Donovan lo rompió, temblándole la voz por el esfuerzo hecho para ocultar su emoción:

—Puesto que no podemos incrementar el potencial de la Segunda Ley dándole nuevas órdenes, ¿por qué no obrar en sentido contrario? Si incrementamos el peligro, incrementamos el potencial de la Tercera Ley y lo traemos atrás.

La placa de visión de Powell se había vuelto hacia él con una pregunta muda.

—Verás —dijo la cautelosa explicación—, lo único que tenemos que hacer para sacarlo de su cauce es aumentar la concentración de monóxido de carbono por su vecindad. Bien, en la estación tenemos un laboratorio analítico completo.

—Naturalmente —asintió Powell—. Es una estación minera.

—Bien. Debe haber kilogramos de ácido oxálico para las precipitaciones del calcio.

—¡Sagrado espacio! ¡Mike, eres un genio!

—Sí, sí… —reconoció Donovan modestamente—. Se trata sólo de recordar que el ácido oxálico, al calentarse, se descompone en bióxido de carbono, agua y el buen viejo monóxido de carbono. Química de primer año, ya sabes…

Powell se había puesto de pie y llamó la atención de uno de los monstruosos robots.

—Oye, ¿sabes tirar cosas?

—¿Señor…?

—Es igual. —Powell maldijo el torpe y lento cerebro del robot. Recogió del suelo un trozo de roca del tamaño de un ladrillo—. Toma esto —le dijo— y arrójalo al espacio más allá de la hendidura. ¿Lo ves?

—Está demasiado lejos, Greg —dijo Donovan, tocándole el hombro—. Hay casi un kilómetro.

—Calla —respondió Powell—. Hay que contar con la gravedad de Mercurio y que un brazo de acero lo lanza. ¡Fíjate, quieres…!

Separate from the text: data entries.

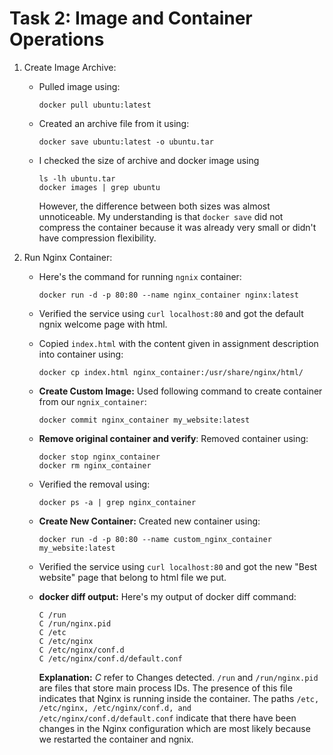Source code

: 
# Task 2: Image and Container Operations

1. Create Image Archive:
   - Pulled image using:
      ```
      docker pull ubuntu:latest
      ```

   - Created an archive file from it using:
      ```
      docker save ubuntu:latest -o ubuntu.tar
      ```

   - I checked the size of archive and docker image using 
      ```
      ls -lh ubuntu.tar
      docker images | grep ubuntu
      ```
     However, the difference between both sizes was almost unnoticeable. My understanding is that `docker save` did not compress the container because it was already very small or didn't have compression flexibility.

2. Run Nginx Container:

   - Here's the command for running `ngnix` container:
      ```
      docker run -d -p 80:80 --name nginx_container nginx:latest
     ```
   - Verified the service using `curl localhost:80` and got the default ngnix welcome page with html.

   - Copied `index.html` with the content given in assignment description into container using:
      
      ```
      docker cp index.html nginx_container:/usr/share/nginx/html/
      ```
   - **Create Custom Image:** Used following command to create container from our `ngnix_container`:
      ```
      docker commit nginx_container my_website:latest
      ```
   - **Remove original container and verify**: Removed container using:
      ```
      docker stop nginx_container
      docker rm nginx_container
      ```
   -  Verified the removal using:
      ```
      docker ps -a | grep nginx_container
      ```
   - **Create New Container:** Created new container using: 
      ```
      docker run -d -p 80:80 --name custom_nginx_container my_website:latest
      ```
   - Verified the service using `curl localhost:80` and got the new "Best website" page that belong to html file we put.

   - **docker diff output:** Here's my output of docker diff command:
      ```
      C /run
      C /run/nginx.pid
      C /etc
      C /etc/nginx
      C /etc/nginx/conf.d
      C /etc/nginx/conf.d/default.conf
      ```
      **Explanation:** *C* refer to Changes detected. `/run` and `/run/nginx.pid` are files that store main process IDs. The presence of this file indicates that Nginx is running inside the container.
      The paths `/etc, /etc/nginx, /etc/nginx/conf.d, and /etc/nginx/conf.d/default.conf` indicate that there have been changes in the Nginx configuration which are most likely because we restarted the container and ngnix.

Los ojos del robot estaban midiendo la distancia con una minuciosa precisión estereoscópica. Su brazo se ajustó solo al peso del proyectil y se echó atrás. En la oscuridad, los movimientos del robot eran invisibles, pero se oyó el ruido silbante producido por el lanzamiento y segundos después la piedra apareció, destacándose en negro sobre la luz del sol. No había resistencia del aire para frenarla, ni viento para apartarla de su camino, y cuando cayó al suelo levantó trozos de cristal en el preciso centro de la «mancha azul».